D’abord pour embellir la richesse du catalogue des films en salles étant donné qu’on a quand même eu des films malchanceux condamné à la plateforme streaming (et initialement prévu pour le cinéma). Ensuite pour faire perdurer cette tradition des films à sensations au festival du pays du fromage et du vin qui feront jazzer inévitablement une bonne part des spectateurs pour des raisons plus ou moins évidentes (ici c’est pas bien compliqué de comprendre pourquoi), et pour une troisième raison qui fait (volontairement ou non) office de mise en abîme avec les confinements subis depuis l’an dernier avec la pandémie mondiale (j’y ferais une allusion plus tard).


Benedetta, ça n’est pas plus une histoire d’amour lesbienne dans une Italie catholique stricte en proie à la peste noire qu’un film autour de la vision christique d’une bonne sœur très (trop ?) sensible à la foi, ou encore un questionnement sur ce qui relève de la présence divine ou bien de la pure manipulation sans oublier la mise à mal du puritanisme religieux (moins mise en avant que le reste au bout du compte).
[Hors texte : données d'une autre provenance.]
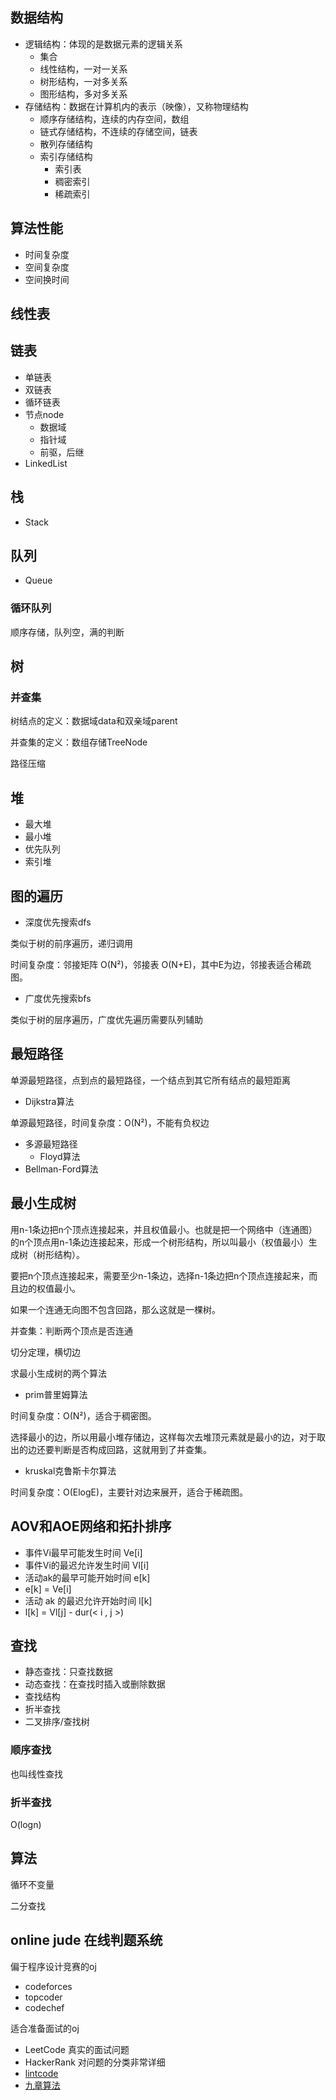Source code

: ## 数据结构

- 逻辑结构：体现的是数据元素的逻辑关系
  - 集合
  - 线性结构，一对一关系
  - 树形结构，一对多关系
  - 图形结构，多对多关系
- 存储结构：数据在计算机内的表示（映像），又称物理结构
  - 顺序存储结构，连续的内存空间，数组
  - 链式存储结构，不连续的存储空间，链表
  - 散列存储结构
  - 索引存储结构
    - 索引表
    - 稠密索引
    - 稀疏索引

## 算法性能

- 时间复杂度
- 空间复杂度
- 空间换时间

## 线性表

## 链表

- 单链表
- 双链表
- 循环链表
- 节点node
  - 数据域
  - 指针域
  - 前驱，后继
- LinkedList

## 栈

- Stack

## 队列

- Queue

### 循环队列

顺序存储，队列空，满的判断

## 树

### 并查集

树结点的定义：数据域data和双亲域parent

并查集的定义：数组存储TreeNode

路径压缩

## 堆

- 最大堆
- 最小堆
- 优先队列
- 索引堆

## 图的遍历

- 深度优先搜索dfs

类似于树的前序遍历，递归调用

时间复杂度：邻接矩阵 O(N²)，邻接表 O(N+E)，其中E为边，邻接表适合稀疏图。

- 广度优先搜索bfs

类似于树的层序遍历，广度优先遍历需要队列辅助

## 最短路径

单源最短路径，点到点的最短路径，一个结点到其它所有结点的最短距离

- Dijkstra算法

单源最短路径，时间复杂度：O(N²)，不能有负权边

- 多源最短路径
  - Floyd算法
- Bellman-Ford算法

## 最小生成树

用n-1条边把n个顶点连接起来，并且权值最小。也就是把一个网络中（连通图）的n个顶点用n-1条边连接起来，形成一个树形结构，所以叫最小（权值最小）生成树（树形结构）。

要把n个顶点连接起来，需要至少n-1条边，选择n-1条边把n个顶点连接起来，而且边的权值最小。

如果一个连通无向图不包含回路，那么这就是一棵树。

并查集：判断两个顶点是否连通

切分定理，横切边

求最小生成树的两个算法

- prim普里姆算法


时间复杂度：O(N²)，适合于稠密图。

选择最小的边，所以用最小堆存储边，这样每次去堆顶元素就是最小的边，对于取出的边还要判断是否构成回路，这就用到了并查集。

- kruskal克鲁斯卡尔算法


时间复杂度：O(ElogE)，主要针对边来展开，适合于稀疏图。

## AOV和AOE网络和拓扑排序

- 事件Vi最早可能发生时间 Ve[i]
- 事件Vi的最迟允许发生时间 Vl[i]
- 活动ak的最早可能开始时间 e[k]
- e[k] = Ve[i]
- 活动 ak 的最迟允许开始时间 l[k]
- l[k] = Vl[j] - dur(< i , j >)

## 查找

- 静态查找：只查找数据
- 动态查找：在查找时插入或删除数据
- 查找结构
- 折半查找
- 二叉排序/查找树

### 顺序查找

也叫线性查找

### 折半查找

O(logn)

## 算法

循环不变量

二分查找

## online jude 在线判题系统

偏于程序设计竞赛的oj

- codeforces
- topcoder
- codechef

适合准备面试的oj

- LeetCode 真实的面试问题
- HackerRank 对问题的分类非常详细
- [lintcode](http://www.lintcode.com/zh-cn/)
- [九章算法](http://www.jiuzhang.com/)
Et tout cela part avant tout du point qui fâchera les catholiques chevronnés et obtus : la vision du Christ par les yeux et le rapport à la foi de Benedetta Carlini et le rapport de celle-ci à la chair également brièvement abordée dès sa jeunesse.


Dans une courte scène qui a vite fait d’établir la crédulité ou l’incrédulité des sœurs du couvent de Pescia : Benedetta échappant de peu à la chute de la statue de la sainte de l’église, sainte exposant un sein à l’air libre que Benedetta goûte par curiosité et qui sera son premier pas vers son attirance pour les femmes qui finira par se manifester de plus en plus dans ses visions. Cela n’a l’air de rien mais sans que ça ne soit trop sur-appuyé par le cadrage ou les plans, Verhoeven nous met immédiatement en garde sur ce qui nous attend autour de la future abbesse. Entre le miracle apparent difficilement contestable, et les suspicions légitime sur une supercherie, la frontière n’est jamais très clair d’autant que Verhoeven décidera de ne jamais être totalement limpide sur la question et de laisser le choix au spectateur de croire ou non aux miracles de Benedetta.


On peut néanmoins creuser sur ce qui est avéré : l’amour de Benedetta pour le Christ, ou du moins l’image qu’elle en a et sa volonté de se rapprocher du divin. Débutant sagement avec sa première vision du Christ qui nous est offert


(Benedetta voyant Jésus accompagné d’un troupeau de mouton et inviter Benedetta à se joindre à lui et à sa marche)


, avant ensuite d’enfoncer un premier clou dans la représentation "classique" du bonhomme, puis un deuxième qui montrera une version plus bourrue et barbare du Christ, avant de donner une dernière version confirmant totalement l’attirance charnelle de Benedetta pour le corps féminin


en montrant un Jésus à vagin ne faire qu’un avec elle.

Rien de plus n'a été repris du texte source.